(WHAT YOU WILL DO)
Search the entries for the word "zwarty" and return every line where it is found.

Top of RECORDS FOR THE TASK

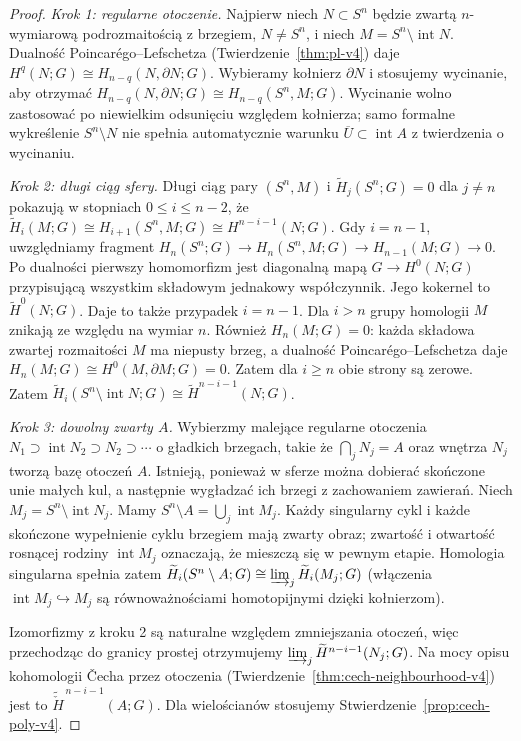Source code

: \documentclass[11pt,a4paper,oneside]{report}
\theoremstyle{plain}
\theoremstyle{definition}
\theoremstyle{remark}
\begin{document}
\begin{proof}
\emph{Krok 1: regularne otoczenie.}
Najpierw niech $N\subset S^n$ będzie zwartą
$n$-wymiarową podrozmaitością z brzegiem,
$N\ne S^n$, i niech $M=S^n\setminus\operatorname{int}N$.
Dualność Poincarégo--Lefschetza
(Twierdzenie~\ref{thm:pl-v4}) daje
$H^q(N;G)\cong H_{n-q}(N,\partial N;G)$.
Wybieramy kołnierz $\partial N$ i stosujemy wycinanie,
aby otrzymać
$H_{n-q}(N,\partial N;G)\cong H_{n-q}(S^n,M;G)$.
Wycinanie wolno zastosować po niewielkim odsunięciu
względem kołnierza; samo formalne wykreślenie
$S^n\setminus N$ nie spełnia automatycznie warunku
$\overline U\subset\operatorname{int}A$ z twierdzenia o wycinaniu.

\emph{Krok 2: długi ciąg sfery.}
Długi ciąg pary $(S^n,M)$ i
$\widetilde H_j(S^n;G)=0$ dla $j\ne n$
pokazują w stopniach $0\le i\le n-2$, że
$\widetilde H_i(M;G)\cong H_{i+1}(S^n,M;G)
\cong H^{n-i-1}(N;G)$.
Gdy $i=n-1$, uwzględniamy fragment
$H_n(S^n;G)\to H_n(S^n,M;G)\to H_{n-1}(M;G)\to0$.
Po dualności pierwszy homomorfizm jest diagonalną mapą
$G\to H^0(N;G)$ przypisującą wszystkim składowym
jednakowy współczynnik. Jego kokernel to
$\widetilde H^0(N;G)$.
Daje to także przypadek $i=n-1$.
Dla $i>n$ grupy homologii $M$ znikają ze względu na
wymiar $n$. Również $H_n(M;G)=0$: każda składowa zwartej
rozmaitości $M$ ma niepusty brzeg, a dualność
Poincarégo--Lefschetza daje
$H_n(M;G)\cong H^0(M,\partial M;G)=0$.
Zatem dla $i\ge n$ obie strony są zerowe.
Zatem
$\widetilde H_i(S^n\setminus\operatorname{int}N;G)
\cong\widetilde H^{n-i-1}(N;G)$.

\emph{Krok 3: dowolny zwarty $A$.}
Wybierzmy malejące regularne otoczenia
$N_1\supset\operatorname{int}N_2\supset N_2\supset\cdots$
o gładkich brzegach, takie że
$\bigcap_jN_j=A$ oraz wnętrza $N_j$ tworzą bazę
otoczeń $A$. Istnieją, ponieważ w sferze można dobierać
skończone unie małych kul, a następnie wygładzać ich
brzegi z zachowaniem zawierań. Niech
$M_j=S^n\setminus\operatorname{int}N_j$.
Mamy $S^n\setminus A=\bigcup_j\operatorname{int}M_j$.
Każdy singularny cykl i każde skończone wypełnienie
cyklu brzegiem mają zwarty obraz; zwartość i otwartość
rosnącej rodziny $\operatorname{int}M_j$ oznaczają, że
mieszczą się w pewnym etapie. Homologia singularna
spełnia zatem
$\widetilde H_i(S^n\setminus A;G)
\cong\varinjlim_j\widetilde H_i(M_j;G)$
(włączenia $\operatorname{int}M_j\hookrightarrow M_j$
są równoważnościami homotopijnymi dzięki kołnierzom).

Izomorfizmy z kroku 2 są naturalne względem zmniejszania
otoczeń, więc przechodząc do granicy prostej otrzymujemy
$\varinjlim_j\widetilde H^{n-i-1}(N_j;G)$.
Na mocy opisu kohomologii \v{C}echa przez otoczenia
(Twierdzenie~\ref{thm:cech-neighbourhood-v4}) jest to
$\widetilde{\check H}^{\,n-i-1}(A;G)$.
Dla wielościanów stosujemy
Stwierdzenie~\ref{prop:cech-poly-v4}.
\end{proof}
\end{document}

Bottom of RECORDS FOR THE TASK

(WRITTEN SOLUTION)
\emph{Krok 3: dowolny zwarty $A$.}
cyklu brzegiem mają zwarty obraz; zwartość i otwartość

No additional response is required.